O objetivo do soro é amenizar os sintomas nas pessoas já infectadas. Ele não é capaz de curar nem de prevenir a doença.

Segundo divulgado pelo Butantan em março, os testes serão feitos inicialmente com pacientes transplantados de rim, no Hospital do Rim, e em pacientes comorbidades no Hospital das Clínicas.

O instituto tem 3 mil frascos prontos para iniciar os testes. A autorização permitirá que o soro seja aplicado em pessoas contaminadas pela doença e, depois, que se descubra qual a dose necessária para obter os efeitos desejados.

Processo de liberação

A Agência já tinha dado anuência para a pesquisa, mas depois pediu informações adicionais e, por isso, os estudos clínicos ainda não tinham sido iniciados.

Essa é a primeira vez que a Anvisa precisa autorizar o uso de um soro, pois quando a agência foi criada os outros soros utilizados já existiam no mundo e tinham sido aprovadas por órgãos internacionais.

Segundo a Anvisa, a autorização foi concedida após o Butantan submeter novo protocolo clínico com as adequações necessárias para que o estudo possa ser iniciado em humanos.

A avaliação da proposta de pesquisa foi feita integralmente pela Anvisa, sem a participação de outras agências estrangeiras, já que as fases iniciais de testes clínicos do soro serão feitas apenas no Brasil.

Produção do soro

Para a produção do soro, os técnicos retiram o plasma – que faz parte do sangue – do cavalo e levam para a sede do Butantan, na Zona Oeste de São Paulo. Os anticorpos são então separados do plasma e se transformam em um soro anti-Covid.

Os cavalos, além de ajudarem a produzir o soro, participaram dos testes.
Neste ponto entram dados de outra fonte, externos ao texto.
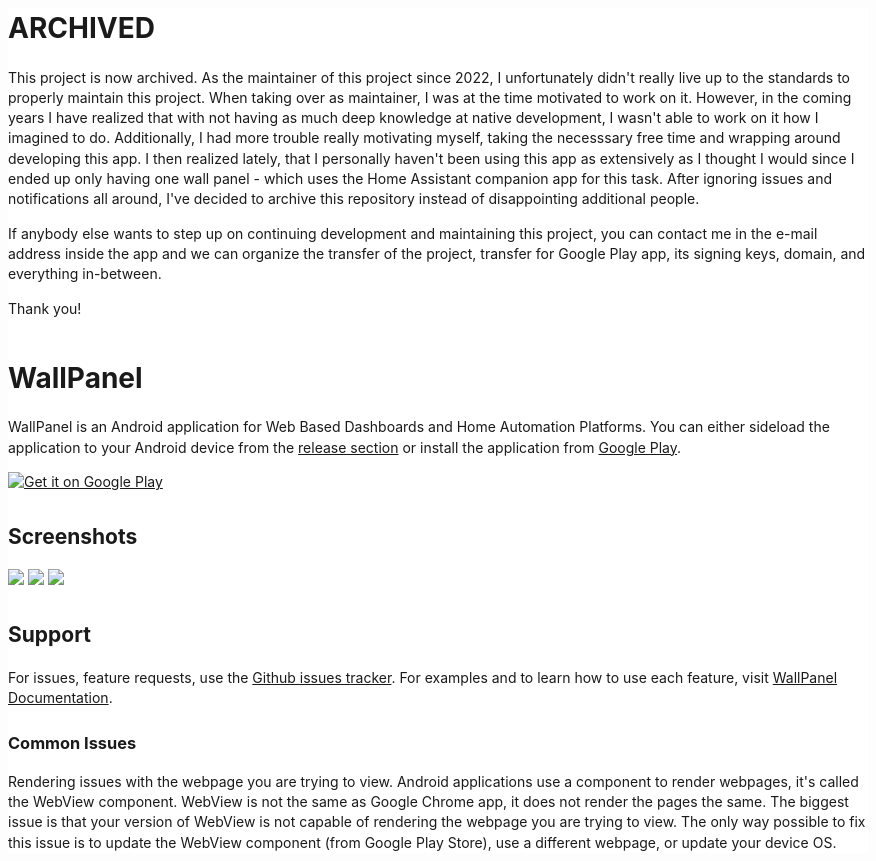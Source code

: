 # ARCHIVED

This project is now archived. As the maintainer of this project since 2022, I unfortunately didn't really live up to the standards to properly maintain this project. When taking over as maintainer, I was at the time motivated to work on it. However, in the coming years I have realized that with not having as much deep knowledge at native development, I wasn't able to work on it how I imagined to do. Additionally, I had more trouble really motivating myself, taking the necesssary free time and wrapping around developing this app. I then realized lately, that I personally haven't been using this app as extensively as I thought I would since I ended up only having one wall panel - which uses the Home Assistant companion app for this task. After ignoring issues and notifications all around, I've decided to archive this repository instead of disappointing additional people.

If anybody else wants to step up on continuing development and maintaining this project, you can contact me in the e-mail address inside the app and we can organize the transfer of the project, transfer for Google Play app, its signing keys, domain, and everything in-between.

Thank you!

# WallPanel

WallPanel is an Android application for Web Based Dashboards and Home Automation Platforms. You can either sideload the application to your Android device from the [release section](https://github.com/thetimewalker/wallpanel-android/releases) or install the application from [Google Play](https://play.google.com/store/apps/details?id=xyz.wallpanel.app).

<a href='https://play.google.com/store/apps/details?id=xyz.wallpanel.app&pcampaignid=pcampaignidMKT-Other-global-all-co-prtnr-py-PartBadge-Mar2515-1'><img alt='Get it on Google Play' src='https://play.google.com/intl/en_us/badges/static/images/badges/en_badge_web_generic.png' width='240'/></a>

## Screenshots

<img src="img/dashboard2.png" width="640" />
<img src="img/dashboard3.png" width="640" />
<img src="img/dashboard1.png" width="640" />

## Support

For issues, feature requests, use the [Github issues tracker](https://github.com/thetimewalker/wallpanel-android/issues). For examples and to learn how to use each feature, visit [WallPanel Documentation](https://wallpanel.xyz/).

### Common Issues

Rendering issues with the webpage you are trying to view. Android applications use a component to render webpages, it's called the WebView component. WebView is not the same as Google Chrome app, it does not render the pages the same. The biggest issue is that your version of WebView is not capable of rendering the webpage you are trying to view. The only way possible to fix this issue is to update the WebView component (from Google Play Store), use a different webpage, or update your device OS.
O vírus inativo não provoca danos aos animais nem se multiplica no organismo, mas estimula a produção de anticorpos.

No início de março, Dimas Covas disse que os testes feitos em animais apontaram que o soro é seguro e efetivo.

“Os animais que foram tratados tiveram seu pulmão protegido, ou seja, não desenvolveram a forma fatal da infecção pelo coronavírus, mostrando que os resultados de estudos em animais são extremamente promissores e esperamos que a mesma efetividade seja demonstrada agora nesses estudos clínicos que poderão ser autorizados.”